Philosopher Walter Benjamin, in the 1930s, wrote that photography and cinema would have a telling effect on paintings and painters. It was argued that the introduction of visual images would render painting and painters quite obsolete. Many belittled the artistic value of photographs, just as today, many ask whether AI can truly understand illness or empathise with discomfort. The opponents of photography theorised that original works of art, such as paintings, had a so-called aura and that there was something special about an original artwork compared to a reproduction as a photo image, and that the painting echoed its singular history and unique trajectory through time, space, and social meaning.
Today’s doctors have something comparable. Their professional authority was grounded in their unique training, the practical wisdom that they had accrued, their face-to-face presence with patients, and their nuanced clinical judgment. Like an original painting, medical expertise appeared singular and inseparable from the clinician who exercised it rather than from the tools or institutions that supported the physician’s practice.
Now enters the latest AI initiative in healthcare. As documented in the Journal of the American Medical Association (JAMA) on the 13th of April 2026, it is the very first AI DRUG PRESCRIBER. It originated in the state of Utah of the United States of America, which is the 45th state admitted to the Union on the 4th of January 1896, and is well-known for its unique geography, including the Great Salt Lake and its “Mighty 5” national parks: Zion, Bryce Canyon, Arches, Capitol Reef, and Canyonlands.
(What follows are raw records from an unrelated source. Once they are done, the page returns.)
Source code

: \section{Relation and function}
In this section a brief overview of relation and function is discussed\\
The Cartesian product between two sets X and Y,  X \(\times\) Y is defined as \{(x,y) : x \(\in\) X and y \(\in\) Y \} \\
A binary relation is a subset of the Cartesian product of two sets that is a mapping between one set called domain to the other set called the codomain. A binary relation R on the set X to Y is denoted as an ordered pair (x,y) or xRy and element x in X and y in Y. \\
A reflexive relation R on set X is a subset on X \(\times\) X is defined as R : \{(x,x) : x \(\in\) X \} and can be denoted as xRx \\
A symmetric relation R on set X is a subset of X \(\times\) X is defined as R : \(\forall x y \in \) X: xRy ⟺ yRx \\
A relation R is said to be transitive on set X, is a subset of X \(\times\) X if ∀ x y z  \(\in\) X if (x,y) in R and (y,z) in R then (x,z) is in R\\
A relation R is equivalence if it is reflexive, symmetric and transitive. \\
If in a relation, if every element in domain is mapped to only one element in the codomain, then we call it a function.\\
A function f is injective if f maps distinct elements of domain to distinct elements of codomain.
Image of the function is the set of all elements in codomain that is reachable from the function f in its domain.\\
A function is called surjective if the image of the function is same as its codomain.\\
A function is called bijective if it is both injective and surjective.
In January 2026, the State of Utah publicised a first-of-its-kind partnership with an AI company to develop an AI-based programme to prescribe medications without physician involvement. The AI prescriber package sold by the company Doctronic is claimed to conduct a “comprehensive medical assessment” that “mirrors the clinical decision-making process a licensed physician would follow“. Originally, it was intended to focus on prescription renewals, and the software is designed to prescribe almost 200 drugs, including corticosteroids, statins, antidepressants, hormones, and anticoagulant agents. It has the potential to develop into an autonomous system that could even provide original prescriptions without the involvement of doctors.
There are perceived advantages to AI prescribing in a world facing shortages of primary care physicians, as well as certain specialists. The public health goal is to make sure that patients have access to safe, effective drugs and continue receiving them for as long as it is appropriate. There are documented scientific studies in Western countries on non-adherence, failure to take the drugs of a first prescription, and failure to get refill prescriptions. True enough, AI could reduce pervasive medication errors, enhance process efficiency, and free physicians to focus on complex diagnostic tasks or human-to-human interactions.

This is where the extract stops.